■ **Directions for this task**
What lines in the listing include "also"? Return a copy of each.
= = = = = = =
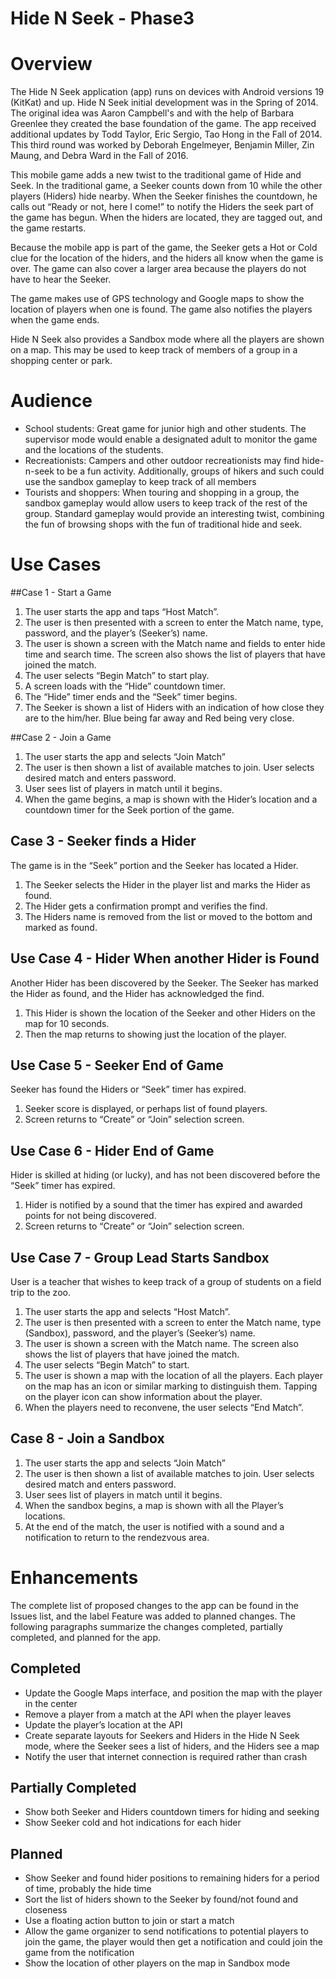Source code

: Hide N Seek - Phase3
================

# Overview
The Hide N Seek application (app) runs on devices with Android versions 19 (KitKat) and up.
Hide N Seek initial development was in the Spring of 2014. The original idea was
Aaron Campbell's and with the help of Barbara Greenlee they created the base foundation
of the game. The app received additional updates by Todd Taylor, Eric Sergio, Tao Hong in
the Fall of 2014.  This third round was worked by Deborah Engelmeyer, Benjamin Miller,
Zin Maung, and Debra Ward in the Fall of 2016.

This mobile game adds a new twist to the traditional game of Hide and Seek.  In the
traditional game, a Seeker counts down from 10 while the other players (Hiders) hide nearby.
When the Seeker finishes the countdown, he calls out “Ready or not, here I come!” to notify
the Hiders the seek part of the game has begun.
When the hiders are located, they are tagged out, and the game restarts.

Because the mobile app is part of the game, the Seeker gets a Hot or Cold clue for the
location of the hiders, and the hiders all know when the game is over.  The game can also
cover a larger area because the players do not have to hear the Seeker.

The game makes use of GPS technology and Google maps to show the location of players when
one is found.  The game also notifies the players when the game ends.

Hide N Seek also provides a Sandbox mode where all the players are shown on a map.
This may be used to keep track of members of a group in a shopping center or park.

# Audience
* School students: Great game for junior high and other students. The supervisor mode would
enable a designated adult to monitor the game and the locations of the students.
* Recreationists: Campers and other outdoor recreationists may find hide-n-seek to be a
fun activity. Additionally, groups of hikers and such could use the sandbox gameplay to
keep track of all members
* Tourists and shoppers: When touring and shopping in a group, the sandbox gameplay would
 allow users to keep track of the rest of the group. Standard gameplay would provide an interesting twist, combining the fun of browsing shops with the fun of traditional hide and seek.

# Use Cases
##Case 1 - Start a Game
1. The user starts the app and taps “Host Match”.
1. The user is then presented with a screen to enter the Match name, type, password, and the player’s (Seeker’s) name.
1. The user is shown a screen with the Match name and fields to enter hide time and search time.  The screen also shows the list of players that have joined the match.
1. The user selects “Begin Match” to start play.
1. A screen loads with the “Hide” countdown timer.
1. The “Hide” timer ends and the “Seek” timer begins.
1. The Seeker is shown a list of Hiders with an indication of how close they are to the him/her.  Blue being far away and Red being very close.

##Case 2 - Join a Game
1. The user starts the app and selects “Join Match”
1. The user is then shown a list of available matches to join.  User selects desired match and enters password.
1. User sees list of players in match until it begins.
1. When the game begins, a map is shown with the Hider’s location and a countdown timer for the Seek portion of the game.

## Case 3 - Seeker finds a Hider
The game is in the “Seek” portion and the Seeker has located a Hider.
1. The Seeker selects the Hider in the player list and marks the Hider as found.
1. The Hider gets a confirmation prompt and verifies the find.
1. The Hiders name is removed from the list or moved to the bottom and marked as found.

## Use Case 4 - Hider When another Hider is Found
Another Hider has been discovered by the Seeker.  The Seeker has marked the Hider as found, and the Hider has acknowledged the find.
1. This Hider is shown the location of the Seeker and other Hiders on the map for 10 seconds.
1. Then the map returns to showing just the location of the player.

## Use Case 5 - Seeker End of Game
Seeker has found the Hiders or “Seek” timer has expired.
1. Seeker score is displayed, or perhaps list of found players.
1. Screen returns to “Create” or “Join” selection screen.

## Use Case 6 - Hider End of Game
Hider is skilled at hiding (or lucky), and has not been discovered before the “Seek” timer has expired.
1. Hider is notified by a sound that the timer has expired and awarded points for not being discovered.
1. Screen returns to “Create” or “Join” selection screen.

## Use Case 7 - Group Lead Starts Sandbox
User is a teacher that wishes to keep track of a group of students on a field trip to the zoo.
1. The user starts the app and selects “Host Match”.
1. The user is then presented with a screen to enter the Match name, type (Sandbox), password, and the player’s (Seeker’s) name.
1. The user is shown a screen with the Match name.  The screen also shows the list of players that have joined the match.
1. The user selects “Begin Match” to start.
1. The user is shown a map with the location of all the players.  Each player on the map has an icon or similar marking to distinguish them.  Tapping on the player icon can show information about the player.
1. When the players need to reconvene, the user selects “End Match”.

## Case 8 - Join a Sandbox
1. The user starts the app and selects “Join Match”
1. The user is then shown a list of available matches to join.  User selects desired match and enters password.
1. User sees list of players in match until it begins.
1. When the sandbox begins, a map is shown with all the Player’s locations.
1. At the end of the match, the user is notified with a sound and a notification to return to the rendezvous area.

# Enhancements
The complete list of proposed changes to the app can be found in the Issues list, and the label Feature was added to planned changes.  The following paragraphs summarize the changes completed, partially completed, and planned for the app.

## Completed
* Update the Google Maps interface, and position the map with the player in the center
* Remove a player from a match at the API when the player leaves
* Update the player’s location at the API
* Create separate layouts for Seekers and Hiders in the Hide N Seek mode, where the Seeker sees a list of hiders, and the Hiders see a map
* Notify the user that internet connection is required rather than crash

## Partially Completed
* Show both Seeker and Hiders countdown timers for hiding and seeking
* Show Seeker cold and hot indications for each hider

## Planned
* Show Seeker and found hider positions to remaining hiders for a period of time, probably the hide time
* Sort the list of hiders shown to the Seeker by found/not found and closeness
* Use a floating action button to join or start a match
* Allow the game organizer to send notifications to potential players to join the game, the player would then get a notification and could join the game from the notification
* Show the location of other players on the map in Sandbox mode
= = = = = = =
■ **Result for this exercise**
location of the hiders, and the hiders all know when the game is over.  The game can also
one is found.  The game also notifies the players when the game ends.
Hide N Seek also provides a Sandbox mode where all the players are shown on a map.
1. The user is shown a screen with the Match name and fields to enter hide time and search time.  The screen also shows the list of players that have joined the match.
1. The user is shown a screen with the Match name.  The screen also shows the list of players that have joined the match.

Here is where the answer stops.